Non-Argument Calendar.

United States Court of Appeals,Eleventh Circuit.

Nov. 21, 1983.

William N. Withrow, Jr., Atlanta, Ga., for plaintiffs-appellants in No. 83-8259 and for plaintiffs-appellees in No. 83-8286.

George M. Weaver, Atlanta, Ga., for defendant-appellee in No. 83-8259 and for defendants-appellants in No. 83-8286.

Appeals from the United States District Court For the Northern District of Georgia.

Before HILL, JOHNSON and HENDERSON, Circuit Judges.

JOHNSON, Circuit Judge:


The above-referenced appeals, having been consolidated in this court pursuant to F.R.A.P. 27 and Eleventh Circuit Rule 17(c) (9), involve a consolidated order entered in March 1983 in the cases by the United States District Court for the Northern District of Georgia. The order appealed from denies appellants' application, filed in both cases, for attorney's fees pursuant to 42 U.S.C.A. Sec. 1988.

In April 1982, B. & J. Music, Inc., and H. Dyke N. Spear, Jr. d/b/a Broadway Productions, filed an action in the United States District Court for the Northern District of Georgia, Atlanta Division. This action sought declaratory and injunctive relief preventing Hinson McAuliffe, Solicitor General of the State Court of Fulton County, from making any arrests or taking any actions to enforce any criminal laws of the State of Georgia with respect to performances of the theatrical production "Oh! Calcutta!" At a hearing held on the motion for temporary restraining order Solicitor McAuliffe agreed not to make any arrest for performances in the play. Consequently, the motion for temporary restraining order was denied as moot and ruling upon the declaratory relief requested was deferred. However, Solicitor McAuliffe advised the district court that he would instead file a civil action seeking to have the play enjoined as a public nuisance under the laws of the State of Georgia.1  Later that same day, the suit was filed in the Superior Court of Fulton County seeking to have the play declared obscene and enjoined as a public nuisance.

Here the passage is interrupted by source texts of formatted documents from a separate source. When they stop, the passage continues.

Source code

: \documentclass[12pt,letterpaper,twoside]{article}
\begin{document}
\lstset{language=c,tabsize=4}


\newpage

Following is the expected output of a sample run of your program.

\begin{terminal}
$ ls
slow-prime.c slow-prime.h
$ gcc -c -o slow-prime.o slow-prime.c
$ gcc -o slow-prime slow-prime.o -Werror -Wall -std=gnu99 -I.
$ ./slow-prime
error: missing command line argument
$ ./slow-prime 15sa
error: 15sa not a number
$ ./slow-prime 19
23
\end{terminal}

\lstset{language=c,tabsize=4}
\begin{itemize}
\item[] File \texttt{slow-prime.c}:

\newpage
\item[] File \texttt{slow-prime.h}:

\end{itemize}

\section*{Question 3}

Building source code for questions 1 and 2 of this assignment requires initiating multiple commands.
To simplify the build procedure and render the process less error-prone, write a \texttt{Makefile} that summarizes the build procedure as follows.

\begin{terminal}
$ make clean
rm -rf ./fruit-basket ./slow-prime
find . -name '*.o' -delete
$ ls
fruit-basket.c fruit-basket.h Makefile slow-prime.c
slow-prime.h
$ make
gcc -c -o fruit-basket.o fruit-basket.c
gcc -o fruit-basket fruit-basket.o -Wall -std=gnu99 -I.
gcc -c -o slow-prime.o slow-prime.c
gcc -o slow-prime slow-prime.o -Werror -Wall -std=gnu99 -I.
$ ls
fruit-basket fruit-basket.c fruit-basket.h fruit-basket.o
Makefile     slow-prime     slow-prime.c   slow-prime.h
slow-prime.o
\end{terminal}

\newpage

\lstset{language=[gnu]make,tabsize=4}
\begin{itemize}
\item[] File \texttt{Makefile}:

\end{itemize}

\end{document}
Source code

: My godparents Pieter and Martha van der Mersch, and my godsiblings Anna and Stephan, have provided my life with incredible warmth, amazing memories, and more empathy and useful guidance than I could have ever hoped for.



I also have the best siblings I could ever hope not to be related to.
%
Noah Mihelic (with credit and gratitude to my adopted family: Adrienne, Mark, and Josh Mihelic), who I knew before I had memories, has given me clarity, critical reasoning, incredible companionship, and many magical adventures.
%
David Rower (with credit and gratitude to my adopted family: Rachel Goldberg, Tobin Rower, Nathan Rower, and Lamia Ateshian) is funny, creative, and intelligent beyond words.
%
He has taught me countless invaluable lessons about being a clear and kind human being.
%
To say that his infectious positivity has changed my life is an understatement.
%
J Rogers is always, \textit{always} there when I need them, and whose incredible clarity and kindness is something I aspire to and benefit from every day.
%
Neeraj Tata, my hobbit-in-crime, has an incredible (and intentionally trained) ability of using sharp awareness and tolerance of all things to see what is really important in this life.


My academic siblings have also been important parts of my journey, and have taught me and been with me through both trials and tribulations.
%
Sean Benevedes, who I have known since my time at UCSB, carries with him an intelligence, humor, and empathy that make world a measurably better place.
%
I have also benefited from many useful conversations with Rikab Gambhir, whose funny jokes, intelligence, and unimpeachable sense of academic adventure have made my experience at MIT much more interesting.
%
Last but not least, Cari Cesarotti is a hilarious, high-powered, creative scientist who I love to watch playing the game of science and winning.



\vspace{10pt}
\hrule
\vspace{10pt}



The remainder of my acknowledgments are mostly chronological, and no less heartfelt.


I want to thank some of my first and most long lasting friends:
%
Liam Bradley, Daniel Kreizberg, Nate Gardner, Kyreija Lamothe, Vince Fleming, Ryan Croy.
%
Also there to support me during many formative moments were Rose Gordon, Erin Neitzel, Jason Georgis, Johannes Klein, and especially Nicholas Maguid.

This public nuisance action was removed to federal court in April 1982. At a hearing on the motion the district court denied McAuliffe's motion to remand the action to state court, finding that the producers had properly removed the case to federal court. The district court further denied McAuliffe's motion for a temporary restraining order to enjoin further performances of the play on the grounds that the government had failed to demonstrate a substantial likelihood of success on the merits and that the public interest would best be served by permitting the play to be performed as scheduled. An order was entered accordingly. The 1982 Atlanta performances of "Oh! Calcutta!" were completed without incident.

In May 1982, the producers filed an amendment to their complaint in the federal injunction action alleging a claim for damages under 42 U.S.C.A. Sec. 1983. On the same day the producers filed an answer and counterclaim in the public nuisance action. The counterclaim alleged the same violations of the First and Fourteenth Amendments and the 42 U.S.C.A. Sec. 1983 claims that formed the basis for the producers' federal injunction action. Solicitor General McAuliffe subsequently moved to dismiss the producers' complaint in the federal injunction action and, also, to dismiss the producers' counterclaim in the public nuisance action. However, these motions were never ruled upon by the district court inasmuch as the parties agreed in open court in October 1982 to a voluntary dismissal of the complaint in the federal injunction action and the complaint and counterclaim in the public nuisance action.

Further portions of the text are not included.